Lydic v. Earnest, Unpublished Decision (6-16-2004)

2004 Ohio 3194
CourtOhio Court of Appeals
DecidedJune 16, 2004
DocketCase No. 02 CA 125.
StatusUnpublished
Cited by10 cases

This text of 2004 Ohio 3194 (Lydic v. Earnest, Unpublished Decision (6-16-2004)) is published on Counsel Stack Legal Research, covering Ohio Court of Appeals primary law. Counsel Stack provides free access to over 12 million legal documents including statutes, case law, regulations, and constitutions.

Bluebook
Lydic v. Earnest, Unpublished Decision (6-16-2004), 2004 Ohio 3194 (Ohio Ct. App. 2004).

Opinion

OPINION
{¶ 1} Plaintiff-Appellant Rita M. Lydic was injured when she struck Defendant-Appellee Marianne Earnest's automobile on Rt. 224 in Boardman. Appellee attempted to make a left turn onto Rt. 224, and needed to cross two lanes of eastbound traffic and the center turning lane in order to complete her left-hand turn. Appellant was traveling eastbound on Rt. 224, and struck Appellee's vehicle before Appellee could complete the left turn.
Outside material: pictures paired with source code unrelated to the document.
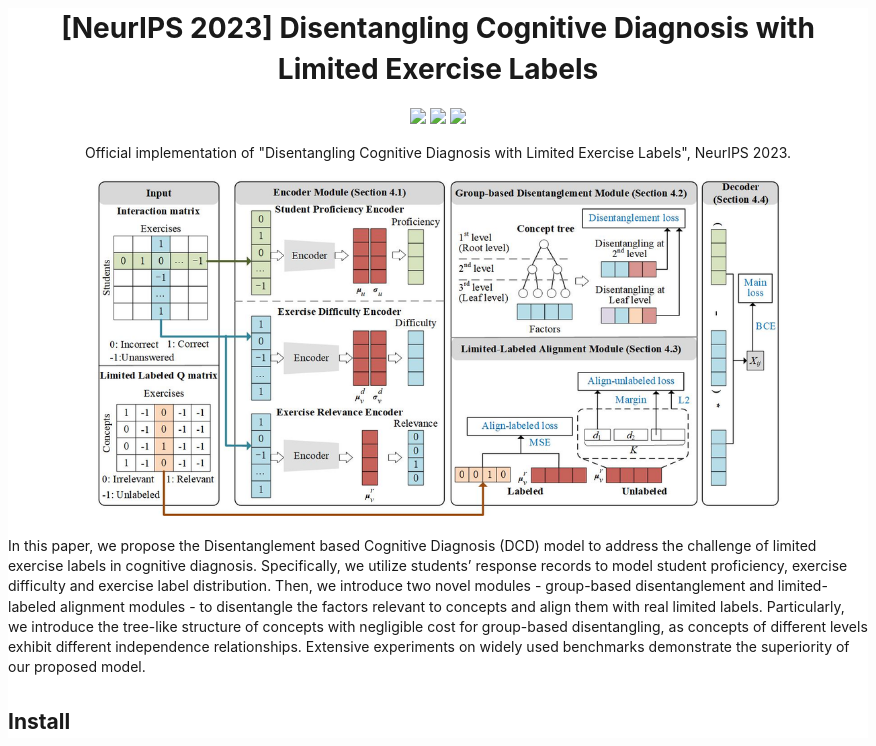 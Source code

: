 <div align="center">

# [NeurIPS 2023] Disentangling Cognitive Diagnosis with Limited Exercise Labels
<p>
<img src="https://img.shields.io/badge/python-v3.9.17-blue">
<img src="https://img.shields.io/badge/pytorch-v1.12.1-blue">
<img src="https://img.shields.io/badge/edustudio-v1.0.0-blue">
</p>
<p>
Official implementation of "Disentangling Cognitive Diagnosis with Limited Exercise Labels", NeurIPS 2023.
</p>
<img src='assets/framework.jpg' width='80%'>

</div>

In this paper, we propose the Disentanglement based Cognitive Diagnosis (DCD) model to address the challenge of limited exercise labels in cognitive diagnosis. Specifically, we utilize students’ response records to model student proficiency, exercise difficulty and exercise label distribution. Then, we introduce two novel modules - group-based disentanglement and limited-labeled alignment modules - to disentangle the factors relevant to concepts and align them with real limited labels. Particularly, we introduce the tree-like structure of concepts with negligible cost for group-based disentangling, as concepts of different levels exhibit different independence relationships. Extensive experiments on widely used benchmarks demonstrate the superiority of our proposed model.

## Install
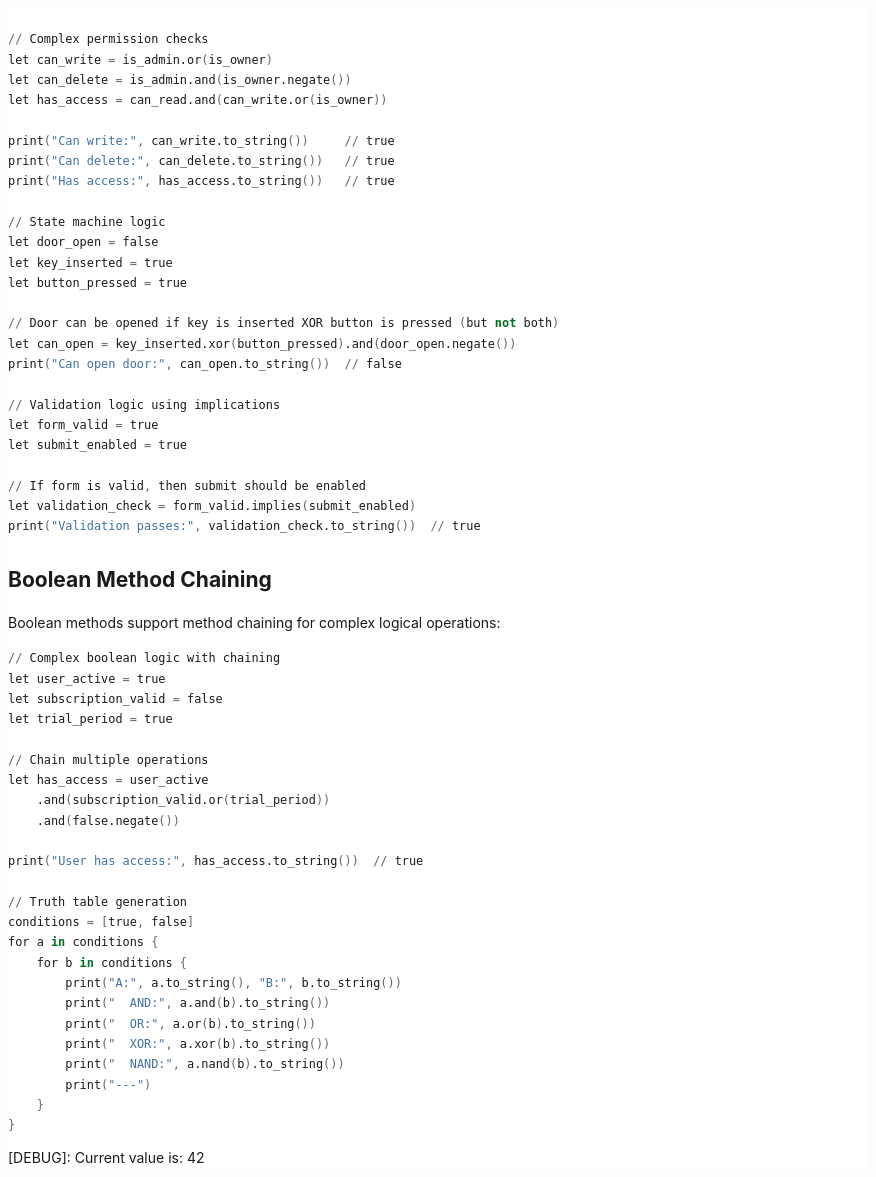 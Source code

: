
 ```s

// Complex permission checks
let can_write = is_admin.or(is_owner)
let can_delete = is_admin.and(is_owner.negate())
let has_access = can_read.and(can_write.or(is_owner))

print("Can write:", can_write.to_string())     // true
print("Can delete:", can_delete.to_string())   // true
print("Has access:", has_access.to_string())   // true

// State machine logic
let door_open = false
let key_inserted = true
let button_pressed = true

// Door can be opened if key is inserted XOR button is pressed (but not both)
let can_open = key_inserted.xor(button_pressed).and(door_open.negate())
print("Can open door:", can_open.to_string())  // false

// Validation logic using implications
let form_valid = true
let submit_enabled = true

// If form is valid, then submit should be enabled
let validation_check = form_valid.implies(submit_enabled)
print("Validation passes:", validation_check.to_string())  // true
```

## Boolean Method Chaining

Boolean methods support method chaining for complex logical operations:

```s
// Complex boolean logic with chaining
let user_active = true
let subscription_valid = false
let trial_period = true

// Chain multiple operations
let has_access = user_active
    .and(subscription_valid.or(trial_period))
    .and(false.negate())

print("User has access:", has_access.to_string())  // true

// Truth table generation
conditions = [true, false]
for a in conditions {
    for b in conditions {
        print("A:", a.to_string(), "B:", b.to_string())
        print("  AND:", a.and(b).to_string())
        print("  OR:", a.or(b).to_string())
        print("  XOR:", a.xor(b).to_string())
        print("  NAND:", a.nand(b).to_string())
        print("---")
    }
}
```


[DEBUG]: Current value is: 42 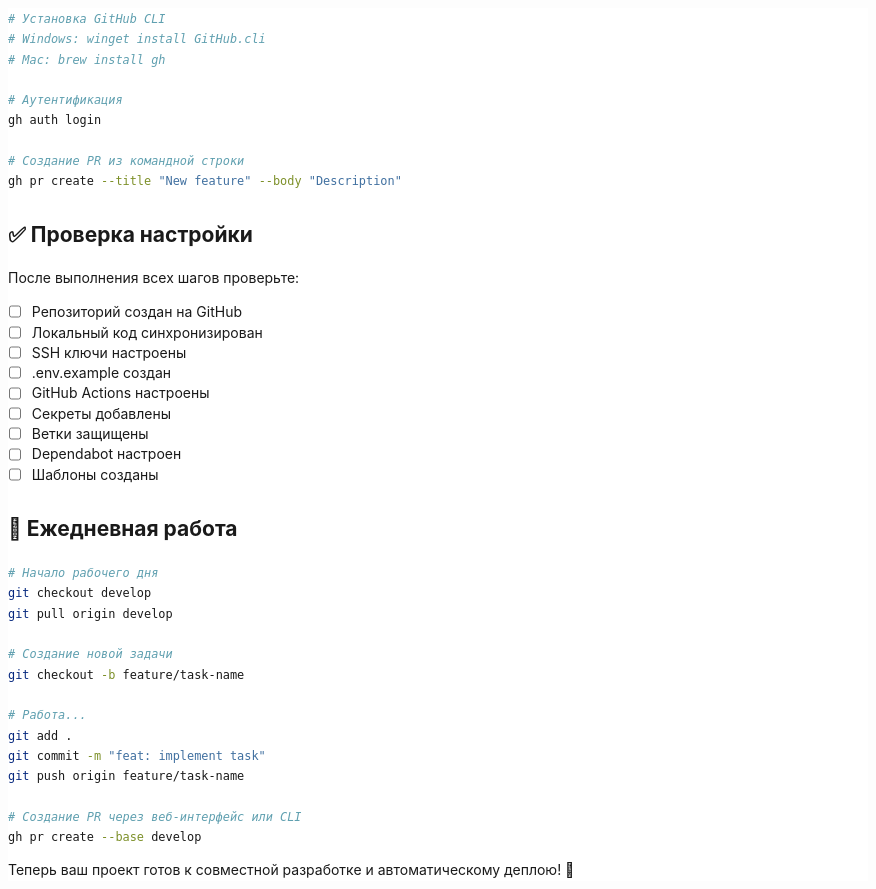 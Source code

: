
```bash
# Установка GitHub CLI
# Windows: winget install GitHub.cli
# Mac: brew install gh

# Аутентификация
gh auth login

# Создание PR из командной строки
gh pr create --title "New feature" --body "Description"
```

## ✅ Проверка настройки

После выполнения всех шагов проверьте:

- [ ] Репозиторий создан на GitHub
- [ ] Локальный код синхронизирован
- [ ] SSH ключи настроены
- [ ] .env.example создан
- [ ] GitHub Actions настроены
- [ ] Секреты добавлены
- [ ] Ветки защищены
- [ ] Dependabot настроен
- [ ] Шаблоны созданы

## 🔄 Ежедневная работа

```bash
# Начало рабочего дня
git checkout develop
git pull origin develop

# Создание новой задачи
git checkout -b feature/task-name

# Работа...
git add .
git commit -m "feat: implement task"
git push origin feature/task-name

# Создание PR через веб-интерфейс или CLI
gh pr create --base develop
```

Теперь ваш проект готов к совместной разработке и автоматическому деплою! 🚀

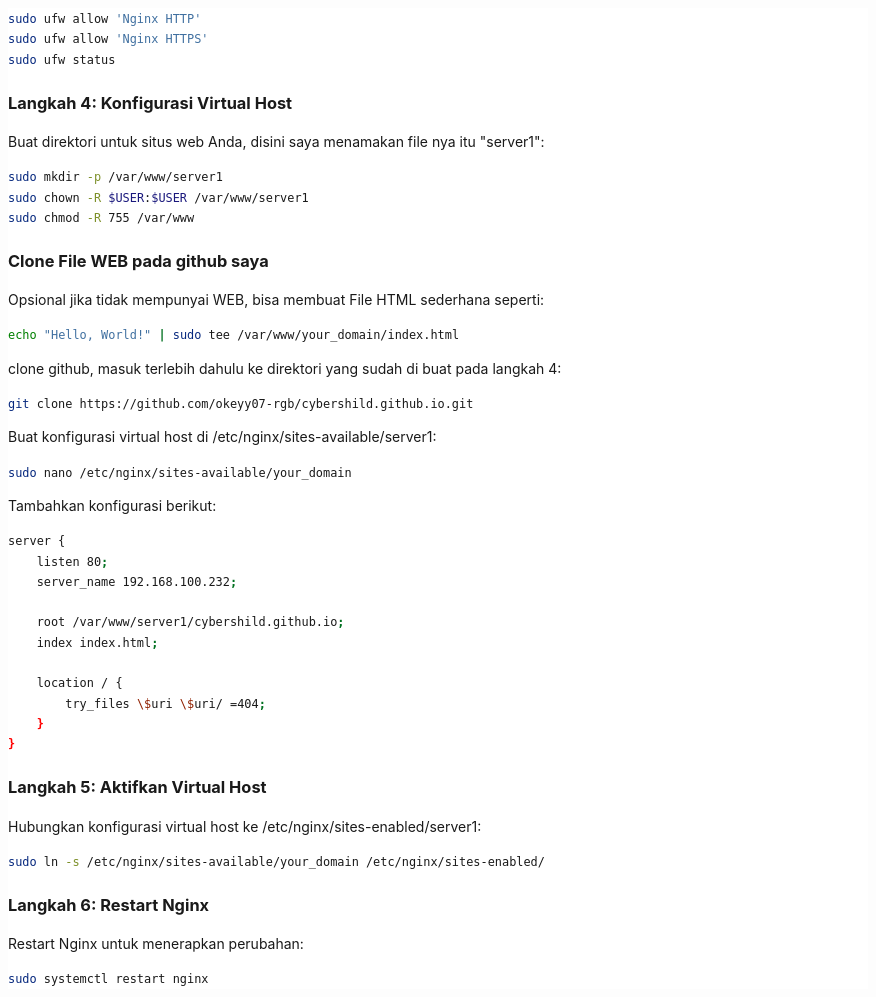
 ```bash
sudo ufw allow 'Nginx HTTP'
sudo ufw allow 'Nginx HTTPS'
sudo ufw status
```

### Langkah 4: Konfigurasi Virtual Host
Buat direktori untuk situs web Anda, disini saya menamakan file nya itu "server1":
```bash
sudo mkdir -p /var/www/server1
sudo chown -R $USER:$USER /var/www/server1
sudo chmod -R 755 /var/www
```

### Clone File WEB pada github saya
Opsional jika tidak mempunyai WEB, bisa membuat File HTML sederhana seperti:
```bash
echo "Hello, World!" | sudo tee /var/www/your_domain/index.html
```

clone github, masuk terlebih dahulu ke direktori yang sudah di buat pada langkah 4:
```bash
git clone https://github.com/okeyy07-rgb/cybershild.github.io.git
```

Buat konfigurasi virtual host di /etc/nginx/sites-available/server1:
```bash
sudo nano /etc/nginx/sites-available/your_domain
```

Tambahkan konfigurasi berikut:
```bash
server {
    listen 80;
    server_name 192.168.100.232;

    root /var/www/server1/cybershild.github.io;
    index index.html;

    location / {
        try_files \$uri \$uri/ =404;
    }
}
```

### Langkah 5: Aktifkan Virtual Host
Hubungkan konfigurasi virtual host ke /etc/nginx/sites-enabled/server1:
```bash
sudo ln -s /etc/nginx/sites-available/your_domain /etc/nginx/sites-enabled/
```

### Langkah 6: Restart Nginx
Restart Nginx untuk menerapkan perubahan:
```bash
sudo systemctl restart nginx
```
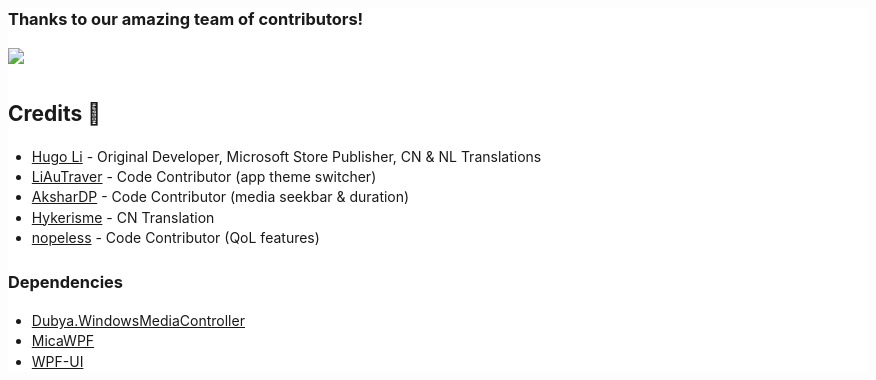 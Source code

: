 ### Thanks to our amazing team of contributors!
<a href="https://github.com/unchihugo/fluentflyout/graphs/contributors">
  <img src="https://contrib.rocks/image?repo=unchihugo/fluentflyout&anon=1" />
</a>

## Credits 🙌
- [Hugo Li](https://unchihugo.github.io) - Original Developer, Microsoft Store Publisher, CN & NL Translations
- [LiAuTraver](https://github.com/LiAuTraver) - Code Contributor (app theme switcher)
- [AksharDP](https://github.com/AksharDP) - Code Contributor (media seekbar & duration)
- [Hykerisme](https://github.com/Hykerisme) - CN Translation
- [nopeless](https://github.com/nopeless) - Code Contributor (QoL features)

### Dependencies
- [Dubya.WindowsMediaController](https://github.com/DubyaDude/WindowsMediaController)
- [MicaWPF](https://github.com/Simnico99/MicaWPF)
- [WPF-UI](https://github.com/lepoco/wpfui)
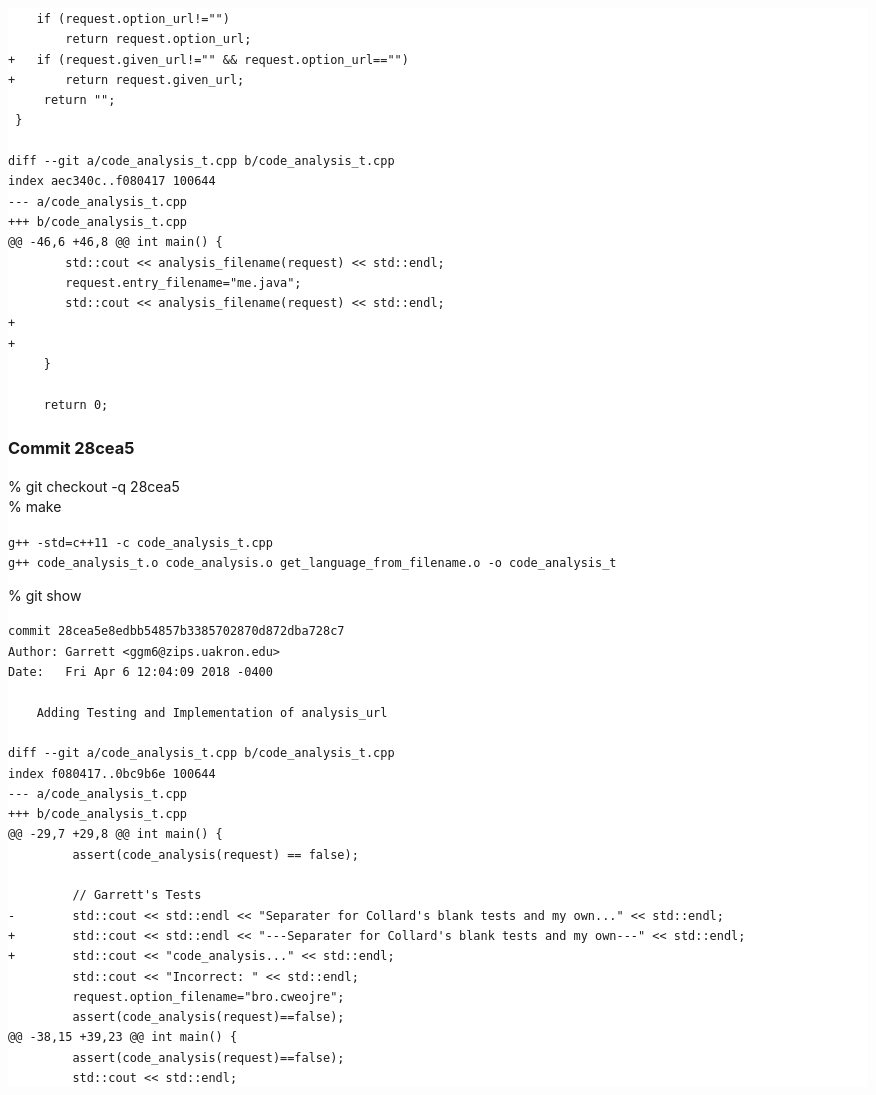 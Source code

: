      	if (request.option_url!="")
     		return request.option_url;
    +	if (request.given_url!="" && request.option_url=="")
    +		return request.given_url;
         return "";
     }
     
    diff --git a/code_analysis_t.cpp b/code_analysis_t.cpp
    index aec340c..f080417 100644
    --- a/code_analysis_t.cpp
    +++ b/code_analysis_t.cpp
    @@ -46,6 +46,8 @@ int main() {
     		std::cout << analysis_filename(request) << std::endl;
     		request.entry_filename="me.java";
     		std::cout << analysis_filename(request) << std::endl;
    +		
    +		
         }
     
         return 0;

### Commit 28cea5
% git checkout -q 28cea5  
% make  

    g++ -std=c++11 -c code_analysis_t.cpp
    g++ code_analysis_t.o code_analysis.o get_language_from_filename.o -o code_analysis_t

% git show

    commit 28cea5e8edbb54857b3385702870d872dba728c7
    Author: Garrett <ggm6@zips.uakron.edu>
    Date:   Fri Apr 6 12:04:09 2018 -0400
    
        Adding Testing and Implementation of analysis_url
    
    diff --git a/code_analysis_t.cpp b/code_analysis_t.cpp
    index f080417..0bc9b6e 100644
    --- a/code_analysis_t.cpp
    +++ b/code_analysis_t.cpp
    @@ -29,7 +29,8 @@ int main() {
             assert(code_analysis(request) == false);
             
             // Garrett's Tests
    -        std::cout << std::endl << "Separater for Collard's blank tests and my own..." << std::endl;
    +        std::cout << std::endl << "---Separater for Collard's blank tests and my own---" << std::endl;
    +        std::cout << "code_analysis..." << std::endl;
             std::cout << "Incorrect: " << std::endl;
             request.option_filename="bro.cweojre";
             assert(code_analysis(request)==false);
    @@ -38,15 +39,23 @@ int main() {
             assert(code_analysis(request)==false);
             std::cout << std::endl;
A jury found Appellant 49% negligent and found that the damages amounted to $1,300, awarding Appellant $633. Appellant contends that the manifest weight of the evidence is against the finding that she was 49% negligent and against the finding that the damages were only $1,300. Appellant is correct that the finding of 49% comparative negligence is in error. The amount of damages is not against the manifest weight of the evidence. The trial court judgment is reversed only with respect to the finding of comparative negligence, and Appellant is hereby awarded the entire $1,300 award.

FACTS AND PROCEDURAL HISTORY
{¶ 2} The accident occurred on August 28, 1998, at approximately 5:00 p.m. on a Friday afternoon. Appellee had stopped at the stop sign at the corner of Sugar Tree Drive and Rt. 224 in Boardman, Ohio. She was headed north, and was attempting to make a left-hand turn across the eastbound traffic so that she could proceed westward on Rt. 224. The two roads paralleling Sugar Tree Drive on the left and right have traffic signals at the intersection with Rt. 224, but Sugar Tree Drive only has a stop sign. (Tr., p. 13.) Rt. 224 is a heavily traveled five-lane road, particularly so at 5:00 p.m. on a Friday. (Tr., p. 15.) Both parties were driving passenger automobiles at the time of the accident.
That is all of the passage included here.